When I feel heat behind me, I turn to see that the flames have chewed up the stairs. Going back down that way is no longer an option.
I look back to my father as he turns slowly. My whole world is a kaleidoscope of red and black and my eyes sting.
“Why did you do it?” I rasp. “Why did you turn in the Rostovs and run? Why did you abandon us?”
Slavik’s eyebrow floats upward. “You’re asking now?”
“There won’t be another chance.” Heat sears my throat. Sweat trickles down my spine.
“Your mother used to tell me that I didn’t have what it took to be a pakhan anywhere else.” He’s whispering, but somehow, his voice carries across the dozen or so yards between us. “I had to prove her wrong.”
“And you decided to destroy what you built here first?”
“I couldn’t let her enjoy what I had created,” he snarls. “I wasn’t going to let her reap the benefits of what was mine.”

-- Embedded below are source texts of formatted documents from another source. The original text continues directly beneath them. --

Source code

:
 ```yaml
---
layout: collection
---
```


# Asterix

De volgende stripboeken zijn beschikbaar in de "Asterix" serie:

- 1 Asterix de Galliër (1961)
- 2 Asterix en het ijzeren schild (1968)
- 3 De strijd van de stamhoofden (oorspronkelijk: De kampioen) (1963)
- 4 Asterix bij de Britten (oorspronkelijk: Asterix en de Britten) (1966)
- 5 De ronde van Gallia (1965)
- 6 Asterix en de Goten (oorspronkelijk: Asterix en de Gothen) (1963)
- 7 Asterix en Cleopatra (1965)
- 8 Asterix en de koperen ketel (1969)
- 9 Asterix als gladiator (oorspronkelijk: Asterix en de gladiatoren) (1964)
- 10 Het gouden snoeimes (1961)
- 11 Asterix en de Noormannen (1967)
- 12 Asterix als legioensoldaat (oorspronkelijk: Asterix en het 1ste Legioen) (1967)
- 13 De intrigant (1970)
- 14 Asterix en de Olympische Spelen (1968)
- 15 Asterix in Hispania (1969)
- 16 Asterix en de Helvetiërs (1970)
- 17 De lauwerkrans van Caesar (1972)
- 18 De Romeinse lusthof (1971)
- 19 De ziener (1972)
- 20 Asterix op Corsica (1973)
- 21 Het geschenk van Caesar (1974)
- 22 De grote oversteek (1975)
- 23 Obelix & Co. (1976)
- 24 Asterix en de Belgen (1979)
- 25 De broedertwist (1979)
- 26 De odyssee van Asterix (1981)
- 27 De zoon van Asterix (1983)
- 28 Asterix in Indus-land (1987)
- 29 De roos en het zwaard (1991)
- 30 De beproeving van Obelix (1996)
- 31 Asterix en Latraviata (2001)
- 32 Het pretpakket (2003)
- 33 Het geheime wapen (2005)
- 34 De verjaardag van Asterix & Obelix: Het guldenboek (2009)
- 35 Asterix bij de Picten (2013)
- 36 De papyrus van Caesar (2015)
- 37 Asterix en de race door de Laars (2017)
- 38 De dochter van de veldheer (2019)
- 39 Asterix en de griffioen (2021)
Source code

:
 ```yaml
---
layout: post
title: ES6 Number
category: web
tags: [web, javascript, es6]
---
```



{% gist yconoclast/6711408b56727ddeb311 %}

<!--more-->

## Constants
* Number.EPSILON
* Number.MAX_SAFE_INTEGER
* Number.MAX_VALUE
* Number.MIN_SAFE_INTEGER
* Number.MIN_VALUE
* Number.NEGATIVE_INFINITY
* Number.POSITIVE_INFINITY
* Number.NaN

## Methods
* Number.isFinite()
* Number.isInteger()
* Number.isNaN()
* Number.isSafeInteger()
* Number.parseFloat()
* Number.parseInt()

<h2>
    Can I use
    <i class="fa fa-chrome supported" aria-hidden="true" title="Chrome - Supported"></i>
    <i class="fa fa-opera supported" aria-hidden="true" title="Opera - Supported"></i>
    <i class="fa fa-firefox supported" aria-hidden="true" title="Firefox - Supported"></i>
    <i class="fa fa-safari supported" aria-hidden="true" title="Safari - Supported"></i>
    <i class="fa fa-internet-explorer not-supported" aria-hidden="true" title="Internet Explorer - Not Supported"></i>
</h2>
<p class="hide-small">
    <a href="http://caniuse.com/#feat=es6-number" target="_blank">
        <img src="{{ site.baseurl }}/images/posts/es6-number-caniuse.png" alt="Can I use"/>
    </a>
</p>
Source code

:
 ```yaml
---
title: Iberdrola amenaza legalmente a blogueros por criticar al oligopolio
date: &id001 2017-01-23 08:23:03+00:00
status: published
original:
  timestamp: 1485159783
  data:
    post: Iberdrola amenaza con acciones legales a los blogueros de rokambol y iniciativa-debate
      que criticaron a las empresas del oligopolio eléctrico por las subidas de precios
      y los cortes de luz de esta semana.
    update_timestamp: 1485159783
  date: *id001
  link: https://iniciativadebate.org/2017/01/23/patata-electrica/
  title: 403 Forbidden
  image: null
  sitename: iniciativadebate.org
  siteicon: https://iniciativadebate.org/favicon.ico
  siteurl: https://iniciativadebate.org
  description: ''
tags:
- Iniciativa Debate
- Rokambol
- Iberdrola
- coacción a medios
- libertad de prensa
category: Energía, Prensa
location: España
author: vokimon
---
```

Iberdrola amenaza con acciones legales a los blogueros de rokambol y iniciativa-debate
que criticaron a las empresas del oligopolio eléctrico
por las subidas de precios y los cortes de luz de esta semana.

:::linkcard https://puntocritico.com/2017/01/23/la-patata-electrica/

“You took her sanity. Why take her comfort, too?”
“Because she refused to bend. I had no choice but to break her.”
The screams coming from beneath us are growing more and more audible. Through the frenzy of voices, I hear one raised above all the others. “Andrey!”
My father recognizes it, too.
“Your woman is already mourning your death.” Slavik smiles through his sweat-drenched face as he sinks onto his knees. The wood groans beneath him. “Can you hear her cry?”
“I promised her I would come back to her. I intend to keep that promise.”
Slavik clutches his heart sarcastically. “How touching. You’re a sentimental one, aren’t you?”
“What I am—” I raise my gun as the flames lick closer. “—is a man of my word.”
Slavik pouts out a lip, still mocking me. “You would shoot a defenseless man?”
“No.” I snort. “I don’t intend to waste another bullet on you.”
I raise my foot and slam it down on the wood plank beneath me. The same one Slavik is kneeling on.
The wood vibrates, absorbing the force… until it can’t take anymore. And it splinters.
My father falls through the gap. The flames beneath swallow him before he even has a chance to scream.
“Goodbye, Slavik,” I whisper to the entire space where he’d stood. “The flames can have you.”
Then I turn and jump.
EPILOGUE: ANDREY
SIX MONTHS LATER
ANDREY: You better not still be at work.
NATALIA: What if I am?
ANDREY: Then I’m gonna have words with Richard. And they won’t be pleasant.
NATALIA: I just got back from six months of maternity leave. Richard has been accommodating enough.
ANDREY: Only because he’s terrified of me. Sure you don’t want to quit?